■ Data listing
══════
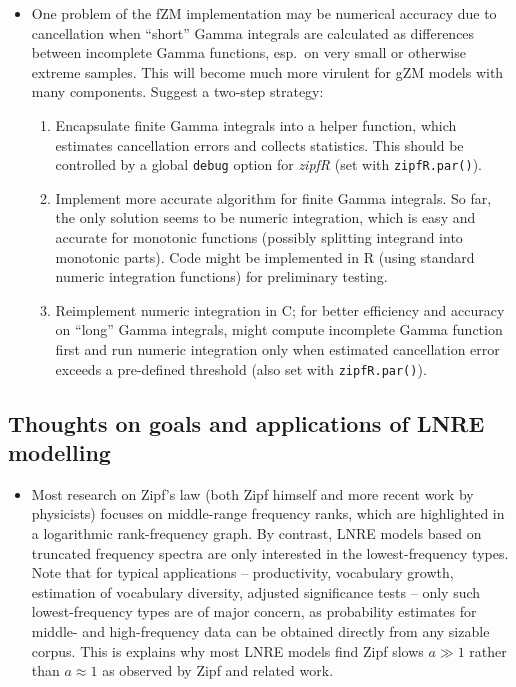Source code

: \documentclass[a4paper]{article}
\begin{document}
\begin{itemize}
\item One problem of the fZM implementation may be numerical accuracy due to cancellation when ``short'' Gamma integrals are calculated as differences between incomplete Gamma functions, esp.\ on very small or otherwise extreme samples.  This will become much more virulent for gZM models with many components.  Suggest a two-step strategy:
  \begin{enumerate}
  \item Encapsulate finite Gamma integrals into a helper function, which estimates cancellation errors and collects statistics.  This should be controlled by a global \texttt{debug} option for \emph{zipfR} (set with \texttt{zipfR.par()}).
  \item Implement more accurate algorithm for finite Gamma integrals.  So far, the only solution seems to be numeric integration, which is easy and accurate for monotonic functions (possibly splitting integrand into monotonic parts).  Code might be implemented in R (using standard numeric integration functions) for preliminary testing.
  \item Reimplement numeric integration in C; for better efficiency and accuracy on ``long'' Gamma integrals, might compute incomplete Gamma function first and run numeric integration only when estimated cancellation error exceeds a pre-defined threshold (also set with \texttt{zipfR.par()}).
  \end{enumerate}

\end{itemize}


\subsection{Thoughts on goals and applications of LNRE modelling}
\label{sec:notes:goals-applications}

\begin{itemize}

\item Most research on Zipf's law (both Zipf himself and more recent work by physicists) focuses on middle-range frequency ranks, which are highlighted in a logarithmic rank-frequency graph.  By contrast, LNRE models \citep{Khmaladze:87,Baayen:01} based on truncated frequency spectra are only interested in the lowest-frequency types.  Note that for typical applications -- productivity, vocabulary growth, estimation of vocabulary diversity, adjusted significance tests -- only such lowest-frequency types are of major concern, as probability estimates for middle- and high-frequency data can be obtained directly from any sizable corpus.  This is explains why most LNRE models find Zipf slows $a \gg 1$ rather than $a\approx 1$ as observed by Zipf and related work.

\end{itemize}
\end{document}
══════
■ Action item
Return the entries verbatim, pictures excluded.

■ Answer section
Source code

: \documentclass[a4paper]{article}
\begin{document}
\begin{itemize}
\item One problem of the fZM implementation may be numerical accuracy due to cancellation when ``short'' Gamma integrals are calculated as differences between incomplete Gamma functions, esp.\ on very small or otherwise extreme samples.  This will become much more virulent for gZM models with many components.  Suggest a two-step strategy:
  \begin{enumerate}
  \item Encapsulate finite Gamma integrals into a helper function, which estimates cancellation errors and collects statistics.  This should be controlled by a global \texttt{debug} option for \emph{zipfR} (set with \texttt{zipfR.par()}).
  \item Implement more accurate algorithm for finite Gamma integrals.  So far, the only solution seems to be numeric integration, which is easy and accurate for monotonic functions (possibly splitting integrand into monotonic parts).  Code might be implemented in R (using standard numeric integration functions) for preliminary testing.
  \item Reimplement numeric integration in C; for better efficiency and accuracy on ``long'' Gamma integrals, might compute incomplete Gamma function first and run numeric integration only when estimated cancellation error exceeds a pre-defined threshold (also set with \texttt{zipfR.par()}).
  \end{enumerate}

\end{itemize}


\subsection{Thoughts on goals and applications of LNRE modelling}
\label{sec:notes:goals-applications}

\begin{itemize}

\item Most research on Zipf's law (both Zipf himself and more recent work by physicists) focuses on middle-range frequency ranks, which are highlighted in a logarithmic rank-frequency graph.  By contrast, LNRE models \citep{Khmaladze:87,Baayen:01} based on truncated frequency spectra are only interested in the lowest-frequency types.  Note that for typical applications -- productivity, vocabulary growth, estimation of vocabulary diversity, adjusted significance tests -- only such lowest-frequency types are of major concern, as probability estimates for middle- and high-frequency data can be obtained directly from any sizable corpus.  This is explains why most LNRE models find Zipf slows $a \gg 1$ rather than $a\approx 1$ as observed by Zipf and related work.

\end{itemize}
\end{document}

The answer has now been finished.